Soil, food, and the land. The foundational writings of the organic movement: Sir Albert Howard’s An Agricultural Testament and The Soil and Health, Dr G. T. Wrench’s The Wheel of Health and Reconstruction by Way of the Soil, and Edmund Morris’s Ten Acres is Enough.
Literature, history, and belief. George Orwell’s Nineteen Eighty-Four, Thomas Miller’s The Saxons in Britain, Henry Frost’s Franz Schubert: A Biography, Thomas à Kempis’s The Imitation of Christ, and Myron Fagan’s Illuminati.
The writings of Nikola Tesla. My Inventions and The Problem of Increasing Human Energy. A comprehensive compendium of his works is currently in production.
Original works and the Distant Mirror Tarot. New books by David Major — The Major Arcana, The Strange Voyage of Máel Dúin, The Day of the Nefilim, and Air for Fire — together with the Distant Mirror Tarot, a 78-card deck rooted in the classical tradition.

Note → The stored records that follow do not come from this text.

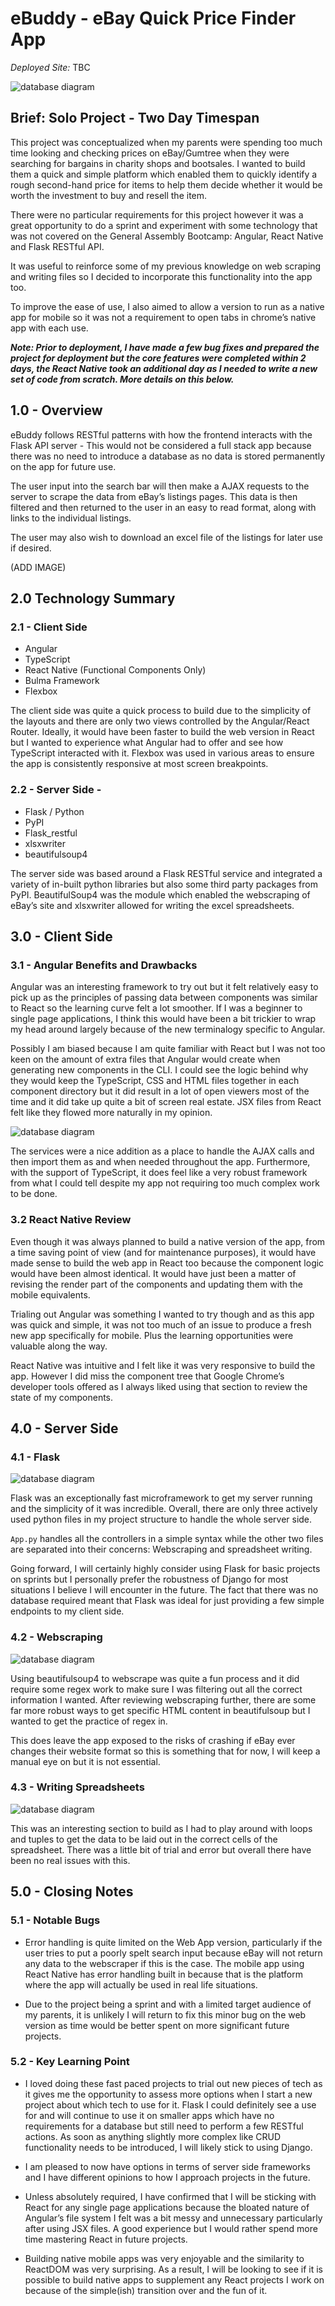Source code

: # eBuddy - eBay Quick Price Finder App
 
*Deployed Site:* TBC

![database diagram](static/img/ebuddy-project-image.png)
 
## Brief: Solo Project - Two Day Timespan
This project was conceptualized when my parents were spending too much time looking and checking prices on eBay/Gumtree when they were searching for bargains in charity shops and bootsales.
I wanted to build them a quick and simple platform which enabled them to quickly identify a rough second-hand price for items to help them decide whether it would be worth the investment to buy and resell the item.
 
There were no particular requirements for this project however it was a great opportunity to do a sprint and experiment with some technology that was not covered on the General Assembly Bootcamp: Angular, React Native and Flask RESTful API.
 
It was useful to reinforce some of my previous knowledge on web scraping and writing files so I decided to incorporate this functionality into the app too. 
 
To improve the ease of use, I also aimed to allow a version to run as a native app for mobile so it was not a requirement to open tabs in chrome’s native app with each use. 
 
***Note: Prior to deployment, I have made a few bug fixes and prepared the project for deployment but the core features were completed within 2 days, the React Native took an additional day as I needed to write a new set of code from scratch. More details on this below.***
 
## **1.0 - Overview**
 
eBuddy follows RESTful patterns with how the frontend interacts with the Flask API server - This would not be considered a full stack app because there was no need to introduce a database as no data is stored permanently on the app for future use.
 
The user input into the search bar will then make a AJAX requests to the server to scrape the data from eBay’s listings pages. This data is then filtered and then returned to the user in an easy to read format, along with links to the individual listings.
 
The user may also wish to download an excel file of the listings for later use if desired.
 
(ADD IMAGE)
 
 
## **2.0 Technology Summary**
 
### **2.1 - Client Side**
 
- Angular
- TypeScript
- React Native (Functional Components Only)
- Bulma Framework
- Flexbox
 
The client side was quite a quick process to build due to the simplicity of the layouts and there are only two views controlled by the Angular/React Router.
Ideally, it would have been faster to build the web version in React but I wanted to experience what Angular had to offer and see how TypeScript interacted with it. Flexbox was used in various areas to ensure the app is consistently responsive at most screen breakpoints.
 
### **2.2 - Server Side -**
 
- Flask / Python
- PyPI
- Flask_restful
- xlsxwriter
- beautifulsoup4
 
The server side was based around a Flask RESTful service and integrated a variety of in-built python libraries but also some third party packages from PyPI.
BeautifulSoup4 was the module which enabled the webscraping of eBay’s site and xlsxwriter allowed for writing the excel spreadsheets.
 
 
## **3.0 - Client Side**
 
### **3.1 - Angular Benefits and Drawbacks**
 
Angular was an interesting framework to try out but it felt relatively easy to pick up as the principles of passing data between components was similar to React so the learning curve felt a lot smoother. If I was a beginner to single page applications, I think this would have been a bit trickier to wrap my head around largely because of the new terminalogy specific to Angular. 
 
Possibly I am biased because I am quite familiar with React but I was not too keen on the amount of extra files that Angular would create when generating new components in the CLI. I could see the logic behind why they would keep the TypeScript, CSS and HTML files together in each component directory but it did result in a lot of open viewers most of the time and it did take up quite a bit of screen real estate.
JSX files from React felt like they flowed more naturally in my opinion.

![database diagram](static/img/angularbloat.png)
 
The services were a nice addition as a place to handle the AJAX calls and then import them as and when needed throughout the app. Furthermore, with the support of TypeScript, it does feel like a very robust framework from what I could tell despite my app not requiring too much complex work to be done.
 
### **3.2 React Native Review**
 
Even though it was always planned to build a native version of the app, from a time saving point of view (and for maintenance purposes), it would have made sense to build the web app in React too because the component logic would have been almost identical. It would have just been a matter of revising the render part of the components and updating them with the mobile equivalents. 
 
Trialing out Angular was something I wanted to try though and as this app was quick and simple, it was not too much of an issue to produce a fresh new app specifically for mobile. Plus the learning opportunities were valuable along the way.
 
React Native was intuitive and I felt like it was very responsive to build the app. However I did miss the component tree that Google Chrome’s developer tools offered as I always liked using that section to review the state of my components. 
 
## **4.0 - Server Side**
 
### **4.1 - Flask**

![database diagram](static/img/flaskapi.png)
 
Flask was an exceptionally fast microframework to get my server running and the simplicity of it was incredible. Overall, there are only three actively used python files in my project structure to handle the whole server side. 
 
`App.py` handles all the controllers in a simple syntax while the other two files are separated into their concerns: Webscraping and spreadsheet writing.
 
Going forward, I will certainly highly consider using Flask for basic projects on sprints but I personally prefer the robustness of Django for most situations I believe I will encounter in the future. The fact that there was no database required meant that Flask was ideal for just providing a few simple endpoints to my client side.
 
### **4.2 - Webscraping**

![database diagram](static/img/scraper.png)
 
Using beautifulsoup4 to webscrape was quite a fun process and it did require some regex work to make sure I was filtering out all the correct information I wanted. After reviewing webscraping further, there are some far more robust ways to get specific HTML content in beautifulsoup but I wanted to get the practice of regex in. 
 
This does leave the app exposed to the risks of crashing if eBay ever changes their website format so this is something that for now, I will keep a manual eye on but it is not essential.
 
### **4.3 - Writing Spreadsheets**
 
 ![database diagram](static/img/xlsxwriter.png)

This was an interesting section to build as I had to play around with loops and tuples to get the data to be laid out in the correct cells of the spreadsheet. There was a little bit of trial and error but overall there have been no real issues with this. 
 
 
## **5.0 - Closing Notes**
 
### **5.1 - Notable Bugs**
 
- Error handling is quite limited on the Web App version, particularly if the user tries to put a poorly spelt search input because eBay will not return any data to the webscraper if this is the case. The mobile app using React Native has error handling built in because that is the platform where the app will actually be used in real life situations.
 
- Due to the project being a sprint and with a limited target audience of my parents, it is unlikely I will return to fix this minor bug on the web version as time would be better spent on more significant future projects.
 
### **5.2 - Key Learning Point**
 
- I loved doing these fast paced projects to trial out new pieces of tech as it gives me the opportunity to assess more options when I start a new project about which tech to use for it.
Flask I could definitely see a use for and will continue to use it on smaller apps which have no requirements for a database but still need to perform a few RESTful actions. As soon as anything slightly more complex like CRUD functionality needs to be introduced, I will likely stick to using Django.

- I am pleased to now have options in terms of server side frameworks and I have  different opinions to how I approach projects in the future.
  
- Unless absolutely required, I have confirmed that I will be sticking with React for any single page applications because the bloated nature of Angular’s file system I felt was a bit messy and unnecessary particularly after using JSX files. A good experience but I would rather spend more time mastering React in future projects.
  
- Building native mobile apps was very enjoyable and the similarity to ReactDOM was very surprising. As a result, I will be looking to see if it is possible to build native apps to supplement any React projects I work on because of the simple(ish) transition over and the fun of it.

For several of its principal authors, A Distant Mirror maintains in-depth research hubs — gathering biography, timelines, bibliographies, articles, and archival images — so that each book sits within the fuller story of the figure behind it.
Who is behind it
A Distant Mirror is the work of David Major, who selects, edits, designs, and typesets each title — and who, under his own name, contributes original works to the list. It is a deliberately small, hands-on press: every book is chosen because it deserves a second life, and prepared with the care that conviction demands.
Where to find our books
Titles from A Distant Mirror are available worldwide, in paperback and ebook, through Amazon, and — via IngramSpark — to bookshops and libraries internationally.